Tindakan terbaik saat ini adalah mengamati Dovan dan mengidentifikasi detail pasti seputar kematiannya.

Setelah sampai pada kesimpulan itu, Vera mulai memeriksa kembali pedang yang dipajang, merenungkan setiap persyaratan.

Vera menghunus setiap pedang ke udara, mempertimbangkan panjang, lebar, pusat gravitasi masing-masing pedang, dan sebagainya. Dia segera menyipitkan matanya setelah menemukan pedang terselip di sudut ruangan.

'Apakah itu juga sampel?'

Saat dia memikirkan itu, Vera mencoba mendekati pedang itu.

"Oh, bukan itu."

Dovan buru-buru menghentikan Vera.

Dovan menggerakkan kursi roda dengan a 'Mencicit,' saat dia menuju ke arah pedang dan terus berbicara.

“aku lupa membersihkan sebelumnya. aku minta maaf, tapi yang ini masih belum lengkap.”

"Tidak apa-apa."

“Yah, ini pemandangan yang agak memalukan untuk ditunjukkan. Pedang ini terasa kurang pas saat aku menempanya, tapi aku lupa membuangnya saat sedang marah.”

Dia mengatakan itu dengan senyum malu.

Dovan meraih gagang pedang dan menghunusnya.

Vera membelalakkan matanya pada pedang yang akhirnya terungkap.

"Itu…"

Kata tidak lengkap tidak sesuai dengan pedang yang muncul. Itu sudah tampak seperti karya seni yang sudah jadi.

Bilah obsidian tipis dengan pelindung pedang tipis, dan pegangan yang cukup panjang memanjang di ujungnya.

“Seorang ahli pandai besi seharusnya tidak didorong oleh ambisi yang begitu lemah. Tujuan aku adalah untuk menciptakan mahakarya terbesar seumur hidup ini. Aku, juga, memiliki keinginan seperti itu, tapi… pedang ini jauh dari harapanku.”

Vera tidak bisa berkonsentrasi pada kata-kata yang diucapkan Dovan dengan tawa hangat.

Itu karena dia sudah mengenali pedang apa itu.

'…Pedang Iblis.'

Pedang yang disebut Dovan tidak lengkap itu adalah pedang yang sama yang akan digunakan Aisha di masa depan—Pedang Iblis.

Ingin membaca ke depan?

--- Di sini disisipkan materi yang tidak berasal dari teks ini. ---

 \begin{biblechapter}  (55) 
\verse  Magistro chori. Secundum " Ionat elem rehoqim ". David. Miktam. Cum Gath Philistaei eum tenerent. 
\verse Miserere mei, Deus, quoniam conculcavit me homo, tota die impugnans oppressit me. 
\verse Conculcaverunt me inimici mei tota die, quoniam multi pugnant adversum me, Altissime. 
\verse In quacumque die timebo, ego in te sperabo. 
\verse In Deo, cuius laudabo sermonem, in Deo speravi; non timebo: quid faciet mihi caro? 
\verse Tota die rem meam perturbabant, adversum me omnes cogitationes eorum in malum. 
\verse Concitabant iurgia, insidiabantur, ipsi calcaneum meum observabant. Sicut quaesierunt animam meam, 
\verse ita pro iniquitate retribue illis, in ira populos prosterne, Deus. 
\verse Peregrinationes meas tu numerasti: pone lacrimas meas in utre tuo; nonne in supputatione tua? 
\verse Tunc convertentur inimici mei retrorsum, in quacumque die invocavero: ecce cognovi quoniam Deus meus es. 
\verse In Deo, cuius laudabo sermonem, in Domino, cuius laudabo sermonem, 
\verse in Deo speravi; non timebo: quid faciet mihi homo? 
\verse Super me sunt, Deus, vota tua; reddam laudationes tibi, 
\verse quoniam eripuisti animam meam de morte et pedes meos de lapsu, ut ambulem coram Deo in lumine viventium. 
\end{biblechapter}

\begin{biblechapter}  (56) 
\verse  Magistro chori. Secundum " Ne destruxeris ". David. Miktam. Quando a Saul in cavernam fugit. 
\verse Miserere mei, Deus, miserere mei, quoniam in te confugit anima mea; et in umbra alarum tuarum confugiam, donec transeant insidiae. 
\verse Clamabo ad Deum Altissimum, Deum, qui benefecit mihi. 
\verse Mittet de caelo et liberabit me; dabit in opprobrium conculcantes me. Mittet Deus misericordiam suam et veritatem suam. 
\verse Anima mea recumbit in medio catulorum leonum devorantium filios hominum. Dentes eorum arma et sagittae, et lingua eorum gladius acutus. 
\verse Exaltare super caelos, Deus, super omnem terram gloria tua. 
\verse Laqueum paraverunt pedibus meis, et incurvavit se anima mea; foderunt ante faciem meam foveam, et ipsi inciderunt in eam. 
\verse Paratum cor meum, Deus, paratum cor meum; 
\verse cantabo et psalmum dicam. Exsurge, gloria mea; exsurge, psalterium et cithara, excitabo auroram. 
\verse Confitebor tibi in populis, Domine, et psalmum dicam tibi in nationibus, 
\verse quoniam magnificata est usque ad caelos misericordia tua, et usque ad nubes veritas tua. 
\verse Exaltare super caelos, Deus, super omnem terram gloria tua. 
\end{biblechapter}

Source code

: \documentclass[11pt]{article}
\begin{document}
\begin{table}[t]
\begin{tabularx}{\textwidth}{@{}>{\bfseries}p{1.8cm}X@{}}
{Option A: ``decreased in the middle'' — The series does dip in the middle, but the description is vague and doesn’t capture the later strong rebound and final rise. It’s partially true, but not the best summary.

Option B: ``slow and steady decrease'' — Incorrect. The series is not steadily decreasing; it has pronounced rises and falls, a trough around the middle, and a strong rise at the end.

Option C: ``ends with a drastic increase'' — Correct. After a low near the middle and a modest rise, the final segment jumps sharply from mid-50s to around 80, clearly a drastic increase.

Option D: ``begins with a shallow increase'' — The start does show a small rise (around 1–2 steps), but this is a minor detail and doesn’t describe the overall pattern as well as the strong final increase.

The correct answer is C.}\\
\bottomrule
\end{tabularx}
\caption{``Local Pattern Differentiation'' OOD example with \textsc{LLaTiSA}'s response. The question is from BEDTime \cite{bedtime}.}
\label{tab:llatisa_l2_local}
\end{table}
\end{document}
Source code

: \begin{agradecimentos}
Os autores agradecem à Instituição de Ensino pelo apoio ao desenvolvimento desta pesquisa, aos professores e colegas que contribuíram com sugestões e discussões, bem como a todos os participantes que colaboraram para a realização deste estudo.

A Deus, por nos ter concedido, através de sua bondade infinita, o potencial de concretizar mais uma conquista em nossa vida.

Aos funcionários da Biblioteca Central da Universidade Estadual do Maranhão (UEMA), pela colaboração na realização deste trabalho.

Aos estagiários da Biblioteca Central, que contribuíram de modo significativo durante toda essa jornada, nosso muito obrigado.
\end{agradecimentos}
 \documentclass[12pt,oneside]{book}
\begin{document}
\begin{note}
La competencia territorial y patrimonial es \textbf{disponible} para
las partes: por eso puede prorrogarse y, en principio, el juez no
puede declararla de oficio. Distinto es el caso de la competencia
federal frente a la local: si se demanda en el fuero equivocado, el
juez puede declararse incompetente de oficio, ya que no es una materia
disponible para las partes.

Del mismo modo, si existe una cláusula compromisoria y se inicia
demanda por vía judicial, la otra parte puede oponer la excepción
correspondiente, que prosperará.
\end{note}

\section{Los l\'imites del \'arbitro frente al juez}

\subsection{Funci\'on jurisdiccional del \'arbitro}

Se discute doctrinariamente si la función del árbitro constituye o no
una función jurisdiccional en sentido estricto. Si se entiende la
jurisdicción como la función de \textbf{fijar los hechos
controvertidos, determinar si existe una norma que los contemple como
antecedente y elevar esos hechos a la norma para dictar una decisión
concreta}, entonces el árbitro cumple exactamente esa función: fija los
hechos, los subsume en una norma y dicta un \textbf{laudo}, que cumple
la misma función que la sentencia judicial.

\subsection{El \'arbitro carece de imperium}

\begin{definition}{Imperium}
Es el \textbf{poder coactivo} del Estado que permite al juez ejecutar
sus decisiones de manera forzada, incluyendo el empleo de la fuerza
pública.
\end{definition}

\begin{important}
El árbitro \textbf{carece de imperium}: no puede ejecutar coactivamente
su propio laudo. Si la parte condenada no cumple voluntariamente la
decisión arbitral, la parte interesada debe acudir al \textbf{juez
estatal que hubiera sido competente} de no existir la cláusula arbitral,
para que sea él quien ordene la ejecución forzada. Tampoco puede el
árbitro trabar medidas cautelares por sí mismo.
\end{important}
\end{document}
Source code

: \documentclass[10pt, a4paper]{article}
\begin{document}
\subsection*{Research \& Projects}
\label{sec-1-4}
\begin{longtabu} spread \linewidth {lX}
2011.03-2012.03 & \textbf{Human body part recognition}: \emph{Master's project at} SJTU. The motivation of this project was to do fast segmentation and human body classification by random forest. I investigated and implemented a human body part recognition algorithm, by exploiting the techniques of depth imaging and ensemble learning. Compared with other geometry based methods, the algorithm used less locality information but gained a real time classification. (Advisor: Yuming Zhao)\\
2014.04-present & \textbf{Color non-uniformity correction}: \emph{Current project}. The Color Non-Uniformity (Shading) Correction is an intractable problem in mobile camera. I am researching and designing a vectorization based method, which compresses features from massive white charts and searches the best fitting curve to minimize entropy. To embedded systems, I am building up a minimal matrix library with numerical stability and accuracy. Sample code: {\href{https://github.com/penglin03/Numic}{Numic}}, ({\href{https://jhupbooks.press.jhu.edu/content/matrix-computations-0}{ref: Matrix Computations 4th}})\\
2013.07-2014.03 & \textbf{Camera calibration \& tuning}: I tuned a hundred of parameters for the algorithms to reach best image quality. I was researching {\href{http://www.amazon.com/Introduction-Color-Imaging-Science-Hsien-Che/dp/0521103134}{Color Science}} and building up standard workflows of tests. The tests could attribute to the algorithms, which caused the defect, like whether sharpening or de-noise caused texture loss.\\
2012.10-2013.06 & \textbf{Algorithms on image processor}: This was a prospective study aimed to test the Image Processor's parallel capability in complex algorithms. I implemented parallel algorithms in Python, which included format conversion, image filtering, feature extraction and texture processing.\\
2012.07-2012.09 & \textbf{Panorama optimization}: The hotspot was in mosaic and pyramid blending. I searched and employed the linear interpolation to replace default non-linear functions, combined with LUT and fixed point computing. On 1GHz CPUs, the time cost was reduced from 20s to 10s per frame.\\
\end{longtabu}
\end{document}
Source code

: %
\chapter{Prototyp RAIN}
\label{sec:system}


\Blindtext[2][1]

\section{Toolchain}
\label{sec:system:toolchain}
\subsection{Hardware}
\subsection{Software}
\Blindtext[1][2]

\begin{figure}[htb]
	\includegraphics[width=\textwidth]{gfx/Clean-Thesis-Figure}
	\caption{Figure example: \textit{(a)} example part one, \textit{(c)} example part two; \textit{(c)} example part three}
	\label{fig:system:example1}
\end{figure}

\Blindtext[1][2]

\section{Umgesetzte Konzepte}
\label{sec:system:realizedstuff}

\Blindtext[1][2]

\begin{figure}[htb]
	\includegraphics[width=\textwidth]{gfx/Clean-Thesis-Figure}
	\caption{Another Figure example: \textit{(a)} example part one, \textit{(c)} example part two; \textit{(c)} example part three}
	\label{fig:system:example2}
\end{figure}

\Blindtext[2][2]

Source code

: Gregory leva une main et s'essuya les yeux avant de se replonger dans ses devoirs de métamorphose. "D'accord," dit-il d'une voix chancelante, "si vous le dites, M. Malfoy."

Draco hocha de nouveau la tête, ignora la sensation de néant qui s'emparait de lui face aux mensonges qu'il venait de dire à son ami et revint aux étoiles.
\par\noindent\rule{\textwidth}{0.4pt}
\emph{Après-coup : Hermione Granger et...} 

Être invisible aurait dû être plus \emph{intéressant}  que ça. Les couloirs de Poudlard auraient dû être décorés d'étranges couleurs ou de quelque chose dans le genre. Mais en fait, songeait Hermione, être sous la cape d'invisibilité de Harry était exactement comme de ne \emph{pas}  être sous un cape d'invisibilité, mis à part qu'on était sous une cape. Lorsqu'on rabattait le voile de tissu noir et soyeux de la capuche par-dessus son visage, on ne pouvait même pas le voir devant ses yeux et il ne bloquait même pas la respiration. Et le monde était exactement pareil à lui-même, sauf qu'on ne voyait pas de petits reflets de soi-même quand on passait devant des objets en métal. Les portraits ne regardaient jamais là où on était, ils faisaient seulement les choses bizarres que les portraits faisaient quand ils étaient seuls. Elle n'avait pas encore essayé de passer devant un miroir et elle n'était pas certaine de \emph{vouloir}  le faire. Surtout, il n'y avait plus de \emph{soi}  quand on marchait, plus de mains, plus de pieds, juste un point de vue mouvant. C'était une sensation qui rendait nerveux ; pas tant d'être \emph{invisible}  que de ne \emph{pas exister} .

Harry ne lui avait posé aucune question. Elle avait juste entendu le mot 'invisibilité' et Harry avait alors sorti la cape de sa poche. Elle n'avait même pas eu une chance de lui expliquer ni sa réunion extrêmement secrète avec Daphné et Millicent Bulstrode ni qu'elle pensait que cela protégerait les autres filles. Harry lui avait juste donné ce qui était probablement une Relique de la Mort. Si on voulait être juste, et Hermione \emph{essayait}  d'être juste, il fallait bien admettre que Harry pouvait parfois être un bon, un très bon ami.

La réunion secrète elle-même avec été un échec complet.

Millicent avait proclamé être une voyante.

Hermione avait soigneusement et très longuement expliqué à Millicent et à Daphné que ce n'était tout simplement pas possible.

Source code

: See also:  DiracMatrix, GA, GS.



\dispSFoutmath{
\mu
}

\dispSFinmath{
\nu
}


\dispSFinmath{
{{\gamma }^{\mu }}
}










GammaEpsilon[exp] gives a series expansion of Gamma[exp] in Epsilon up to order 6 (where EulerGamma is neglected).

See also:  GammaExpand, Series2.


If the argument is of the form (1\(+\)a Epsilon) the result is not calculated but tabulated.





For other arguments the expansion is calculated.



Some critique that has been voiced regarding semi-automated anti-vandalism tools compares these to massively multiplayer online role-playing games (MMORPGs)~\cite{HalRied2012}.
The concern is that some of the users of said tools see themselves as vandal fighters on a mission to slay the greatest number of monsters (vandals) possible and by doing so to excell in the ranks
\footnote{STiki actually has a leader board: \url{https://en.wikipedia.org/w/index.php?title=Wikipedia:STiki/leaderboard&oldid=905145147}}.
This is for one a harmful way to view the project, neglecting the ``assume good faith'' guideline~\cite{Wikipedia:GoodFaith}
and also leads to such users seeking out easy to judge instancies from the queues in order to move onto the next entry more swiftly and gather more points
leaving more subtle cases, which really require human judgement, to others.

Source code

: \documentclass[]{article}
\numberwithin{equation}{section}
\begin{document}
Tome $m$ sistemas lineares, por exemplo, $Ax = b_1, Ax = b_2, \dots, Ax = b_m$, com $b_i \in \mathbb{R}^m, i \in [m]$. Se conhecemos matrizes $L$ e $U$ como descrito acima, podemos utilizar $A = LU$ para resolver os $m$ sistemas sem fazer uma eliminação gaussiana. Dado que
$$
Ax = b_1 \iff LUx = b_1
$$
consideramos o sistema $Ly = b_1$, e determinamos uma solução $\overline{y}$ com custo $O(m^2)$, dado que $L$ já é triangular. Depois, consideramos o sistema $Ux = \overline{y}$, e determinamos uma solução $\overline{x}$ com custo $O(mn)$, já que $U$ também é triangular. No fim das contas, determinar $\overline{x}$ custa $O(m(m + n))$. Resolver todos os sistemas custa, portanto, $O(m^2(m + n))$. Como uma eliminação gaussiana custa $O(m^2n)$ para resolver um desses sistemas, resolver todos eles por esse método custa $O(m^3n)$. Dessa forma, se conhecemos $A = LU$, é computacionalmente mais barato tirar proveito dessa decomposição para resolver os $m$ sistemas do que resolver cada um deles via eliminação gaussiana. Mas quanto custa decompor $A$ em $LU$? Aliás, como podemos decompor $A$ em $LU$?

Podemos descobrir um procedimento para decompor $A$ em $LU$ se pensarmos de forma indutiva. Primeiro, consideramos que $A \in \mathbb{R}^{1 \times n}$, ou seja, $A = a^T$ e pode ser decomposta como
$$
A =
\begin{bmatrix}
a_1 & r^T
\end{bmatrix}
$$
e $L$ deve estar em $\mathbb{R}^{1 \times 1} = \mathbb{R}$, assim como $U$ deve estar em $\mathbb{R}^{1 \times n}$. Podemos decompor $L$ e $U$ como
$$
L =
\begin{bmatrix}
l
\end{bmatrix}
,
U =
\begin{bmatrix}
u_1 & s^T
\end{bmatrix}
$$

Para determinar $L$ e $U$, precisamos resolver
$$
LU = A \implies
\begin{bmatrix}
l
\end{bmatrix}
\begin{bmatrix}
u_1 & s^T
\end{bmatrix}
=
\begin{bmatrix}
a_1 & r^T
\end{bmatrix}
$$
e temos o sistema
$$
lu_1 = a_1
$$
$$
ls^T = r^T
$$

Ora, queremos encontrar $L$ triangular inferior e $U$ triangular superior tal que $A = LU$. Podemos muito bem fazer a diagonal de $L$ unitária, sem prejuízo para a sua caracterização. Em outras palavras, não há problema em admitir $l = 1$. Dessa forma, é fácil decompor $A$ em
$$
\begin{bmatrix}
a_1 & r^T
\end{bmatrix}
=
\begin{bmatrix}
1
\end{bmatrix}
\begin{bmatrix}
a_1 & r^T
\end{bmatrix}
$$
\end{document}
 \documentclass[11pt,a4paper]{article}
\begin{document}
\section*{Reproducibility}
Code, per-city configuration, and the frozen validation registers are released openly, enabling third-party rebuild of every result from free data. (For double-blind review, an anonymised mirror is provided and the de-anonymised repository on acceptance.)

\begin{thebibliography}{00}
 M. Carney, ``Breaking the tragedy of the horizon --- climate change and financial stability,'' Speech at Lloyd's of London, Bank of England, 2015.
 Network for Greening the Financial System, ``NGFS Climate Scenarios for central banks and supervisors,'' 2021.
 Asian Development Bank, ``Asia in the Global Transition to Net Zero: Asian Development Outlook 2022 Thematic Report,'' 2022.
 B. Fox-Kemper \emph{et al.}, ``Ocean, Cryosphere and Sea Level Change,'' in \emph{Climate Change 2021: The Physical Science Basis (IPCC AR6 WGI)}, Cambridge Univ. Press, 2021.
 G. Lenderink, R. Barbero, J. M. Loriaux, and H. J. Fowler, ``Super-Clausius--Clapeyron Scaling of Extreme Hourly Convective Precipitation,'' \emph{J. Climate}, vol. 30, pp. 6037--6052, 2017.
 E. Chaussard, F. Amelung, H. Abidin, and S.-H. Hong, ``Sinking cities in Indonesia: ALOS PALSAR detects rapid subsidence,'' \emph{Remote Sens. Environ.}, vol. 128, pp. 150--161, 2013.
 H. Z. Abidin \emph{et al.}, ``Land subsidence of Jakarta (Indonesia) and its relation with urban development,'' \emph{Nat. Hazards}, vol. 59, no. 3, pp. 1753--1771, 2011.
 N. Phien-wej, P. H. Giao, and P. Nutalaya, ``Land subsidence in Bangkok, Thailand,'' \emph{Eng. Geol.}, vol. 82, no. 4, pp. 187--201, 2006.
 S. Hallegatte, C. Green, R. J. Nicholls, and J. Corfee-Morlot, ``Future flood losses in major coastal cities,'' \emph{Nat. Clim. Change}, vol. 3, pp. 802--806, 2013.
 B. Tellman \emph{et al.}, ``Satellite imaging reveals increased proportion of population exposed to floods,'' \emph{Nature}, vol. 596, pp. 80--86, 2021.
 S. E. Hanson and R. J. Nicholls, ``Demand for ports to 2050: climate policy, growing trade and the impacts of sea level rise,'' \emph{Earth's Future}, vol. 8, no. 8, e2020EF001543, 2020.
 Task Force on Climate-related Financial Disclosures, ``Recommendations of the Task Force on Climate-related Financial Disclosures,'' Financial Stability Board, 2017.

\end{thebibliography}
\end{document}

Berlangganan di sini. Kamu bisa buka semua bab premium dari semua novel jika kamu menjadi anggota.

Ingin membaca ke depan? Beli koin di sini. Kamu bisa membuka kunci bab dengan koin atau lebih tepatnya "bola asal".

Kamu bisa dukung kami dengan membaca bab di situs web Genesis, dan juga dengan menjadi anggota eksklusif.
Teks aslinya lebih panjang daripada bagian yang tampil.